**** Given entries ****

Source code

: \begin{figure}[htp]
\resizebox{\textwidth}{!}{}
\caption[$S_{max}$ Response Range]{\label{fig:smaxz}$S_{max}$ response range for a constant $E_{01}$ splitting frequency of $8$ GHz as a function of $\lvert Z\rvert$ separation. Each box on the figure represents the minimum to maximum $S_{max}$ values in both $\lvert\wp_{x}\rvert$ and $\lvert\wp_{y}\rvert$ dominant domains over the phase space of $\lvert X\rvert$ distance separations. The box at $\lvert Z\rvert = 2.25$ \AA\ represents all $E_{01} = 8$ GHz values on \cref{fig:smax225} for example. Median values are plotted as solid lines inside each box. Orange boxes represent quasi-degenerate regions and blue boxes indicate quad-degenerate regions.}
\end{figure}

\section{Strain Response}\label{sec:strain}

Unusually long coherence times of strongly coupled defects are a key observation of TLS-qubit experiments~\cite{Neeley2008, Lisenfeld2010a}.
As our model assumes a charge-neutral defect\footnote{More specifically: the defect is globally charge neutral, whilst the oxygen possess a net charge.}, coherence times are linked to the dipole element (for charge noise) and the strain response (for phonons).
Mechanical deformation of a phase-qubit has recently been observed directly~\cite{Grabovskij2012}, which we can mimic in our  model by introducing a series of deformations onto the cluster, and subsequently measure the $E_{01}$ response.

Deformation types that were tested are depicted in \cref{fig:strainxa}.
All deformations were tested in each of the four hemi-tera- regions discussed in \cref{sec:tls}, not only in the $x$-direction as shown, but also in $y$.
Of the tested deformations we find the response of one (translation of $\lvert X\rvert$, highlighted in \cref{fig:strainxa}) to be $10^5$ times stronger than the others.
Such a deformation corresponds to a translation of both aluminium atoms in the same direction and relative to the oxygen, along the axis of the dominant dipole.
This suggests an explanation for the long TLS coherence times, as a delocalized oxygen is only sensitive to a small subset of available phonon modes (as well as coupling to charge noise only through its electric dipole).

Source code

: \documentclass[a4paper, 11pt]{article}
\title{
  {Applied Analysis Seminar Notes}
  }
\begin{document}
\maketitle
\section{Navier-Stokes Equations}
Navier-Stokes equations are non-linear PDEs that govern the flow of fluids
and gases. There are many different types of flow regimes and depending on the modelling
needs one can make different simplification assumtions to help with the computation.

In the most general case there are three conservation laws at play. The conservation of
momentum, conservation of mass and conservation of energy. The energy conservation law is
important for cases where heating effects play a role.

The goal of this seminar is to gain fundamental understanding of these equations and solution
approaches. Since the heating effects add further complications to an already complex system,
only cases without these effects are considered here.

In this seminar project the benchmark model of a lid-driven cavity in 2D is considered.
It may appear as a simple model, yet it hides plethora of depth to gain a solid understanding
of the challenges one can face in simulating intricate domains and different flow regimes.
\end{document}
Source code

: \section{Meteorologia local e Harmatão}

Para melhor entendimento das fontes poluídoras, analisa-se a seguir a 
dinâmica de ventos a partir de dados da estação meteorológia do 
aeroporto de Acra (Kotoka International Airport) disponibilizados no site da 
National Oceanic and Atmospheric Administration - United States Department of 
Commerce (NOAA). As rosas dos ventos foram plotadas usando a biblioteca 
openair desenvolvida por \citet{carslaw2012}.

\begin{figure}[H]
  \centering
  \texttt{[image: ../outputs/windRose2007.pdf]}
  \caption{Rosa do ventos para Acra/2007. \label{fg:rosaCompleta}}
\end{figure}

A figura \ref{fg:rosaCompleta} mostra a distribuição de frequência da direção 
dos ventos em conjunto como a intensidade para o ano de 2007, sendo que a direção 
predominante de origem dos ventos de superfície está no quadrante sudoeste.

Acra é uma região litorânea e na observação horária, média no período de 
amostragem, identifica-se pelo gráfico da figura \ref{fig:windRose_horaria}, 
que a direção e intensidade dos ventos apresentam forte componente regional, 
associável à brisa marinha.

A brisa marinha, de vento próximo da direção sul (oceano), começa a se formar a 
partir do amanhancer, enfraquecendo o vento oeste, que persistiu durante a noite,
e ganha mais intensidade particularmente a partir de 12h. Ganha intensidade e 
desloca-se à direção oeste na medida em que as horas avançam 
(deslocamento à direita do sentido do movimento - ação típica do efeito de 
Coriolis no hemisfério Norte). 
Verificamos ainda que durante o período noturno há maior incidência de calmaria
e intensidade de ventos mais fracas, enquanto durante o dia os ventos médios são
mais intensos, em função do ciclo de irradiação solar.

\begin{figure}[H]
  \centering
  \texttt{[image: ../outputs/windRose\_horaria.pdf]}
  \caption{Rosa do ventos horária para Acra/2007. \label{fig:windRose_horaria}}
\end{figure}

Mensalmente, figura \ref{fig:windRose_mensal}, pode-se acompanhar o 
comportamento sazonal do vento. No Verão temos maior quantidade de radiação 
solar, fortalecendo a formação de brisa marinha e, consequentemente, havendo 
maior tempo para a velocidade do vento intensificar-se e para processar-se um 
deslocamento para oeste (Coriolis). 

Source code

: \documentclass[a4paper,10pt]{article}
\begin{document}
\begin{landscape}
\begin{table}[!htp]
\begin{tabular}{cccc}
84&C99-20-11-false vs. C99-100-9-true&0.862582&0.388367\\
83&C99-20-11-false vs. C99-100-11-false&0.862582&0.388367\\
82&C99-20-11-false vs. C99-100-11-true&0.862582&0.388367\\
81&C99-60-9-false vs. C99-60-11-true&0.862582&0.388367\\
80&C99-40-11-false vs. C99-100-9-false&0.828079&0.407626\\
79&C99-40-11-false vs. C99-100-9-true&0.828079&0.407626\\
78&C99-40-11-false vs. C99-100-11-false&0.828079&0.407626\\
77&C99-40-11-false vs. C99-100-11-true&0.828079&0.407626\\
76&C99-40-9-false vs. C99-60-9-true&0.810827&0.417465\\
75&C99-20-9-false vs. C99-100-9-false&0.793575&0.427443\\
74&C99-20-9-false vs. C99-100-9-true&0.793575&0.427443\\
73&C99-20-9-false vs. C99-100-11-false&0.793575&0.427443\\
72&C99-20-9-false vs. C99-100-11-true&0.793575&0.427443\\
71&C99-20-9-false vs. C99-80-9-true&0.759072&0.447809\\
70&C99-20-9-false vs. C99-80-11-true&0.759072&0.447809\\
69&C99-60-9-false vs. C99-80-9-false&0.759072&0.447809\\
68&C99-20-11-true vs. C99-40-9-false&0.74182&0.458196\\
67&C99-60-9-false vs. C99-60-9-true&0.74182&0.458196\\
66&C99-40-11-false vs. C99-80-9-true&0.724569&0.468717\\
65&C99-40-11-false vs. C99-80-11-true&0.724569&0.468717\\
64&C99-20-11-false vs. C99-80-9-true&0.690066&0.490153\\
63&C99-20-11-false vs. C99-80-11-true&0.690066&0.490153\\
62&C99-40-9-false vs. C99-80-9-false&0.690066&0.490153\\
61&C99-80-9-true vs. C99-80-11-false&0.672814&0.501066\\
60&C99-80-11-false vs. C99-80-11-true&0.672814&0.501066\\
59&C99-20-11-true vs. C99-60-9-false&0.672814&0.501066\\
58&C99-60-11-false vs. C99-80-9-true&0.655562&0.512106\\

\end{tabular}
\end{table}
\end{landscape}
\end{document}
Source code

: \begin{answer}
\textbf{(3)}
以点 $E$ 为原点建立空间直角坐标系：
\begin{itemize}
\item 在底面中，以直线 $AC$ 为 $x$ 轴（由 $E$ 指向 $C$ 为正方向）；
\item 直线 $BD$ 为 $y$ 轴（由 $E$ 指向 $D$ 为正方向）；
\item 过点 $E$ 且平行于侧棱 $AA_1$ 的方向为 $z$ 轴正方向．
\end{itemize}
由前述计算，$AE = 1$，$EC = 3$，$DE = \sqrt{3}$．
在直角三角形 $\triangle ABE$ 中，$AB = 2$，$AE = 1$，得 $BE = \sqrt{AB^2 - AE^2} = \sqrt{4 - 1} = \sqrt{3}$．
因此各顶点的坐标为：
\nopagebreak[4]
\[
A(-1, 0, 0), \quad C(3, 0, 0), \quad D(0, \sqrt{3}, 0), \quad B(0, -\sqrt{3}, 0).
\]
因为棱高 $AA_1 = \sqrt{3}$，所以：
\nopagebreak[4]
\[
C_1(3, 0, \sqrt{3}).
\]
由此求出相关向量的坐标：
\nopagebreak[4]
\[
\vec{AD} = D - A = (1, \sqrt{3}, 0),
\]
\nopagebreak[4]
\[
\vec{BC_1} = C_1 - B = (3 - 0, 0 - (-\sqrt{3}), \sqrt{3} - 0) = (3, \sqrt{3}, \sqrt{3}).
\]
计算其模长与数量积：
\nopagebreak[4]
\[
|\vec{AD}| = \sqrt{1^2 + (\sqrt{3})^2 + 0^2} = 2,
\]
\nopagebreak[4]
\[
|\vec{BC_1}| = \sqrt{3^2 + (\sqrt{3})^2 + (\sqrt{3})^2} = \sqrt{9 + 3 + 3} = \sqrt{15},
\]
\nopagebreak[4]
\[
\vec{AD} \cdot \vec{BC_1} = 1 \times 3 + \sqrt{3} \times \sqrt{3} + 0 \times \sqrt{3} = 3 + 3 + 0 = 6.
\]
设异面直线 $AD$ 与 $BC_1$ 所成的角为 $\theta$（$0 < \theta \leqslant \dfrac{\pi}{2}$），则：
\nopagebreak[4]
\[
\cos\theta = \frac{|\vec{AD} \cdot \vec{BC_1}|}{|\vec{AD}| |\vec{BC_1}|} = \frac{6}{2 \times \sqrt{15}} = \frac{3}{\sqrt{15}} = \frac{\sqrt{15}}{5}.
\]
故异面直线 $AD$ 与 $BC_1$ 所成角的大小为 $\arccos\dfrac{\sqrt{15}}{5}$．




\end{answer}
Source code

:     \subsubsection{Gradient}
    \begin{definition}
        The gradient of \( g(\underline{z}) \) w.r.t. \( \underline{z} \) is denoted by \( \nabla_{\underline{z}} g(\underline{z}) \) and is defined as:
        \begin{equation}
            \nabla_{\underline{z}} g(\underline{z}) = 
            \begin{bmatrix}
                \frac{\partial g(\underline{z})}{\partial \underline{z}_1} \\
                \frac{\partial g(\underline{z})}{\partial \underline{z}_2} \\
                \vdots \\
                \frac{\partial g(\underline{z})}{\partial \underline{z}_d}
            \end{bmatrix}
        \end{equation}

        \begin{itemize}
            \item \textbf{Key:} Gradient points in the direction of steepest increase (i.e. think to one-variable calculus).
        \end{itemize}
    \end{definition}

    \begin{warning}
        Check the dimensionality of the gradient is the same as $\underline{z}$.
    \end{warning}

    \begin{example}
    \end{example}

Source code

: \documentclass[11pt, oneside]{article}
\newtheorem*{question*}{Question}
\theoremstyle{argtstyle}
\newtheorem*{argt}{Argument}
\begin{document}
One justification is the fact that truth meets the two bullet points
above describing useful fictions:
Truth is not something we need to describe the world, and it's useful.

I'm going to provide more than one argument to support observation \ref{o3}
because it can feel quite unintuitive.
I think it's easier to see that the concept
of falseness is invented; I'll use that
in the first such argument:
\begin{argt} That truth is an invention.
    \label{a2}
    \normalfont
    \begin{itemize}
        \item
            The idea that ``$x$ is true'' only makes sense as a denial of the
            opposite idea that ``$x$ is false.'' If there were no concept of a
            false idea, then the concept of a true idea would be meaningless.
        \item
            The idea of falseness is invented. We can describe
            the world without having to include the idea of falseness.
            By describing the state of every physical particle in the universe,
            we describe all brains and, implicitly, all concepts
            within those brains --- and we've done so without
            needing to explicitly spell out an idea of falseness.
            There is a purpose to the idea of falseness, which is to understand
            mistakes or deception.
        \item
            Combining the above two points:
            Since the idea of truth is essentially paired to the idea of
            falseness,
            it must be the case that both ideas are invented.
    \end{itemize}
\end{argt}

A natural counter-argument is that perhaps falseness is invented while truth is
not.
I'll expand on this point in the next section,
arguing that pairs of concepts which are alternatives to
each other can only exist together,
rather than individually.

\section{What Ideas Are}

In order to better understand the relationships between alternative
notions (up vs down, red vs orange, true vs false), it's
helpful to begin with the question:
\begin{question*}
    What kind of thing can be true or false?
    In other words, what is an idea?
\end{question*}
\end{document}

****

#### Exercise brief
Starting at the line that contains "What kind of thing can be true or false?", write out every line through the last one in the data above, exactly as it stands.

#### Reply
    What kind of thing can be true or false?
    In other words, what is an idea?
\end{question*}
\end{document}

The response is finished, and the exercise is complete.